I want to continue to believe deeply that there is beauty in everything and everyone. I want to look at the light and the dark with the same enchantment. In the hope and in the hurt. In the fire and in the ash. I still believe that I can help mend the broken, that I am strong enough. That I can be of service and that I can do good in the world. Of course, today, I feel exhausted. Maybe you feel that too? Some days, I don’t want to be strong anymore. Maybe you feel that too? I still ask myself: was all this meant to be? Maybe all the events that came my way in the last months, all the tragedies and the ordeals, are teaching me how to hold on to my power.
I need to see things otherwise.
I am trying different paths.
Maybe some of these paths will bandage my fears and my doubts.
I don´t know.
What I know is that you have not lived until you have died.
Believe it or not, empaths and narcissists have foundational similarities. Not only does the brain chemistry look the same, but empaths and narcissists both struggle with nervous system regulation and look to others to help them regulate their emotions. But whereas the narcissist avoids the emotions of others, empaths are deeply affected and have a physiological experience to the emotions of others on a subconscious level. This can lead to emotional fatigue, chronic stress, poor sense of self and more. So what’s the difference between having empathy and being an empath, and how can you change subconscious behavior? You can listen to the podcast TRAUMA REWIRED where they cover the signs of being an empath, the causes of elevated empathy, such as deficits in the interoceptive system, and how it impacts our overall health.

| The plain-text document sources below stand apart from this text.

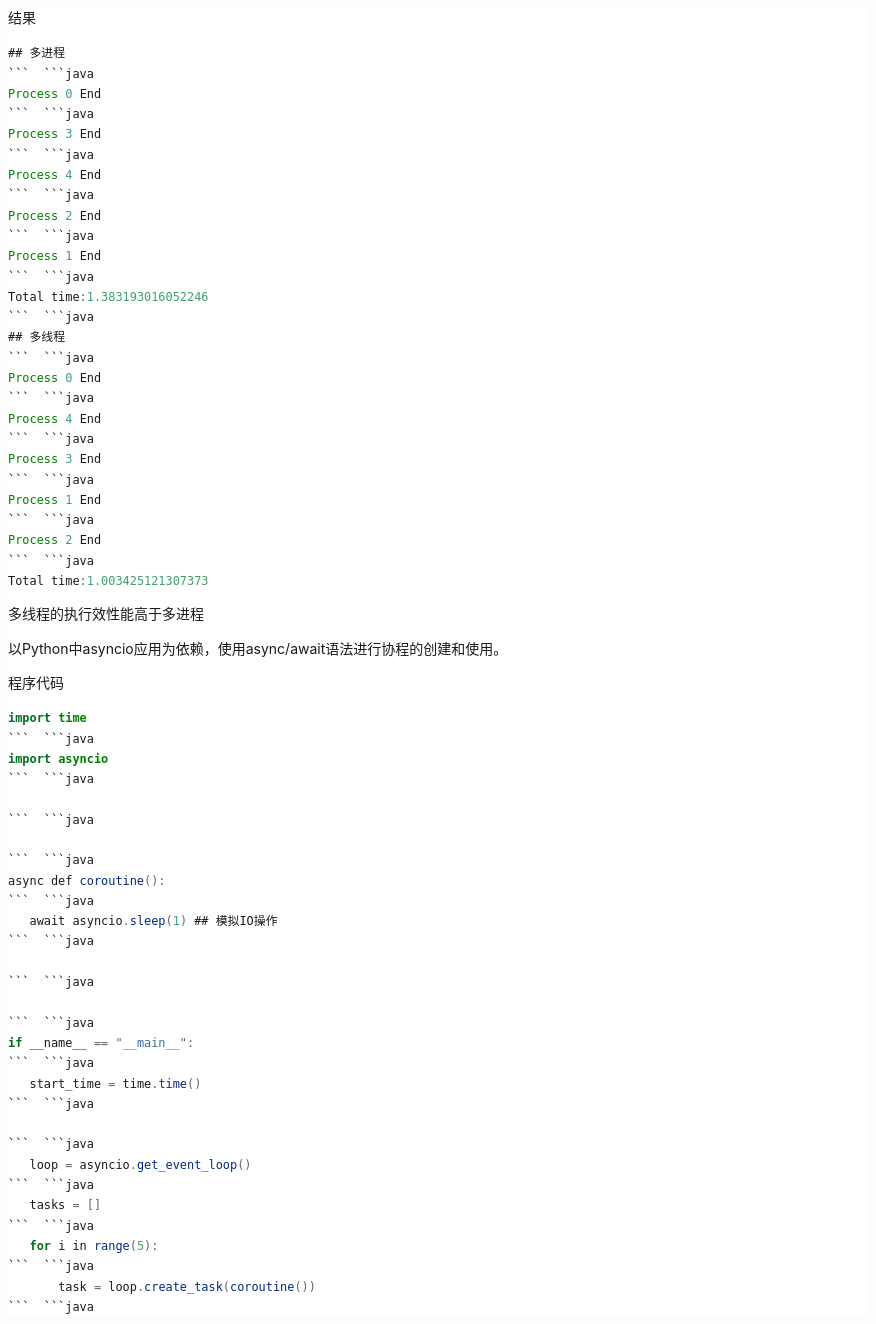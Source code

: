   
  结果 
  
  
   ```java 
  ## 多进程
  ```  ```java 
  Process 0 End
  ```  ```java 
  Process 3 End
  ```  ```java 
  Process 4 End
  ```  ```java 
  Process 2 End
  ```  ```java 
  Process 1 End
  ```  ```java 
  Total time:1.383193016052246
  ```  ```java 
  ## 多线程
  ```  ```java 
  Process 0 End
  ```  ```java 
  Process 4 End
  ```  ```java 
  Process 3 End
  ```  ```java 
  Process 1 End
  ```  ```java 
  Process 2 End
  ```  ```java 
  Total time:1.003425121307373
  ```  
  
  
  多线程的执行效性能高于多进程 
  
  
 以Python中asyncio应用为依赖，使用async/await语法进行协程的创建和使用。 
  
  程序代码 
  
  
   ```java 
  import time
  ```  ```java 
  import asyncio
  ```  ```java 
  
  ```  ```java 
  
  ```  ```java 
  async def coroutine():
  ```  ```java 
      await asyncio.sleep(1) ## 模拟IO操作
  ```  ```java 
  
  ```  ```java 
  
  ```  ```java 
  if __name__ == "__main__":
  ```  ```java 
      start_time = time.time()
  ```  ```java 
  
  ```  ```java 
      loop = asyncio.get_event_loop()
  ```  ```java 
      tasks = []
  ```  ```java 
      for i in range(5):
  ```  ```java 
          task = loop.create_task(coroutine())
  ```  ```java 
   ```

Sage. Thank you. From the depths of my broken and lost soul... As I read this piece I thought I might be a psychopath... not exactly as the word is typically used, but in that I feel my soul is so broken and/or lost, or deeply buried to the point of irretrievability. The endnote makes such perfect sense. As an empath I feel so very deeply the emotions and hurt of others... and being raised to be so conscious and concerned about what others think of me, I have a very difficult time putting myself first and end up resentful and often behaving like a psychopath towards loved ones. (I have a lot of writing to catch up on for my own peace of mind to work through some of that.) As an empath it makes perfect sense then, that narcissists and empaths are so very similar. I am grateful for the recommendation of the Trauma Rewired podcast and will be listening in soon. Thank you for your deep and insightful words. I feel much less alone when I read what you share here. Thank you.
You are of service; you do good in the world; and we can't help people more than they can take in the help (plus I believe it's not the therapist themselves that do the work, the therapist holds a mirror, and the fixing "occur" asinsomuch as the person's system is capable of taking it in; Even shamans don't do the job themselves and ask the helping spirits or power animals to go retrieve the soul part or whatever) So I think it's not so much about being "strong enough" to help people out, as it is about being well accompanied, grounded enough and accepting it doesn't always work (that's the hardest part!)

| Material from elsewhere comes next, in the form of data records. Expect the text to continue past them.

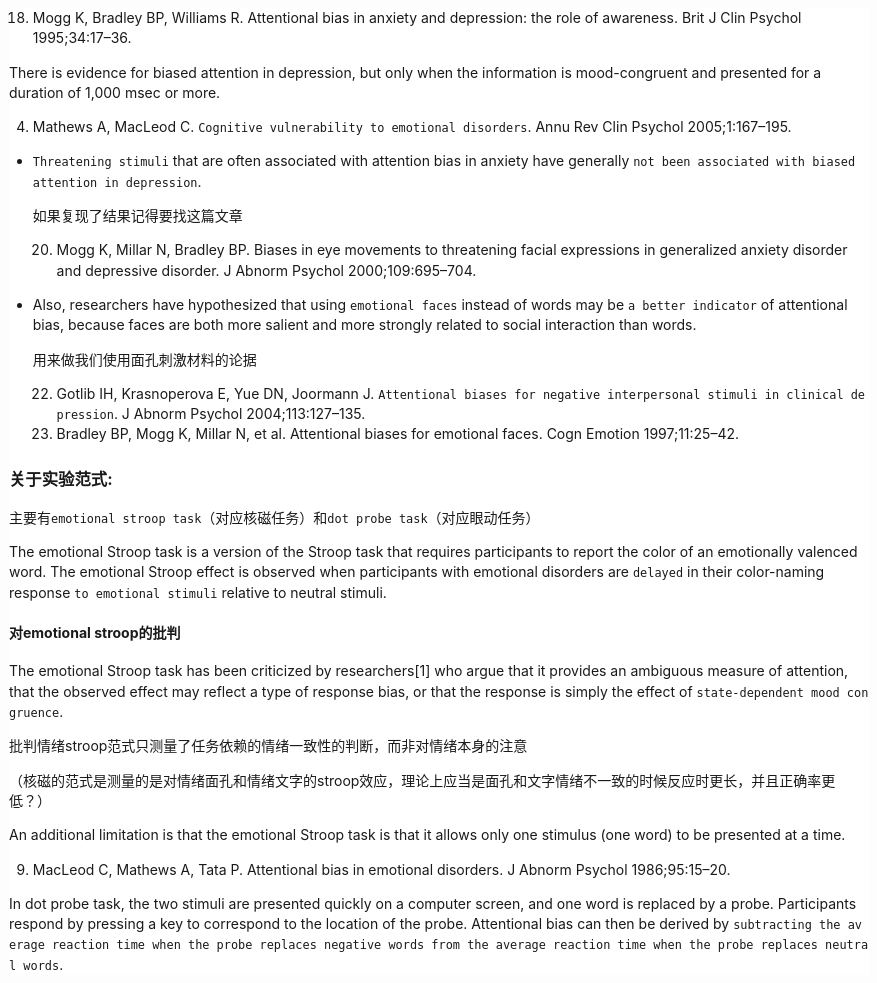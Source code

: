   18. Mogg K, Bradley BP, Williams R. Attentional bias in anxiety and depression: the role of awareness. Brit J Clin Psychol 1995;34:17–36.

  There is evidence for biased attention in depression, but only when the information is mood-congruent and presented for a duration of 1,000 msec or more.

  4. Mathews A, MacLeod C. `Cognitive vulnerability to emotional disorders`. Annu Rev Clin Psychol 2005;1:167–195.

- `Threatening stimuli` that are often associated with attention bias in anxiety have generally `not been associated with biased attention in depression`.

  如果复现了结果记得要找这篇文章

  20. Mogg K, Millar N, Bradley BP. Biases in eye movements to threatening facial expressions in generalized anxiety disorder and depressive disorder. J Abnorm Psychol 2000;109:695–704.

- Also, researchers have hypothesized that using `emotional faces` instead of words may be `a better indicator` of attentional bias, because faces are both more salient and more strongly related to social interaction than words.

  用来做我们使用面孔刺激材料的论据

  22. Gotlib IH, Krasnoperova E, Yue DN, Joormann J. `Attentional biases for negative interpersonal stimuli in clinical depression`.
      J Abnorm Psychol 2004;113:127–135.
  23. Bradley BP, Mogg K, Millar N, et al. Attentional biases for emotional faces. Cogn Emotion 1997;11:25–42.

### 关于实验范式:

主要有`emotional stroop task`（对应核磁任务）和`dot probe task`（对应眼动任务）

The emotional Stroop task is a version of the Stroop task that requires participants to report the color of an emotionally valenced word. The emotional Stroop effect is observed when participants with emotional disorders are `delayed` in their color-naming response `to emotional stimuli` relative to neutral stimuli.

#### 对emotional stroop的批判

The emotional Stroop task has been criticized by researchers[1] who argue that it provides an ambiguous measure of attention, that the observed effect may reflect a type of response bias, or that the response is simply the effect of `state-dependent mood congruence`.

批判情绪stroop范式只测量了任务依赖的情绪一致性的判断，而非对情绪本身的注意

（核磁的范式是测量的是对情绪面孔和情绪文字的stroop效应，理论上应当是面孔和文字情绪不一致的时候反应时更长，并且正确率更低？）

An additional limitation is that the emotional Stroop task is that it allows only one stimulus (one word) to be presented at a time.

9. MacLeod C, Mathews A, Tata P. Attentional bias in emotional disorders. J Abnorm Psychol 1986;95:15–20.

In dot probe task, the two stimuli are presented quickly on a computer screen, and one word is replaced by a probe. Participants respond by pressing a key to correspond to the location of the probe. Attentional bias can then be derived by `subtracting the average reaction time when the probe replaces negative words from the average reaction time when the probe replaces neutral words`.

"Psychopaths" (don't like that phrasing either) do exist,we all encounter them, so I don't think anyone "attracts them like a magnet". More like viruses, we all encounter them, but it's easier to get rid off them without thinking of it with a healthy immune system (and yes, late-stage capitalism rips us of that, physically, socially, energetically)
(don't blame yourself is what I'm saying. You can catch a cold and still be a valuable therapist. Same thing!)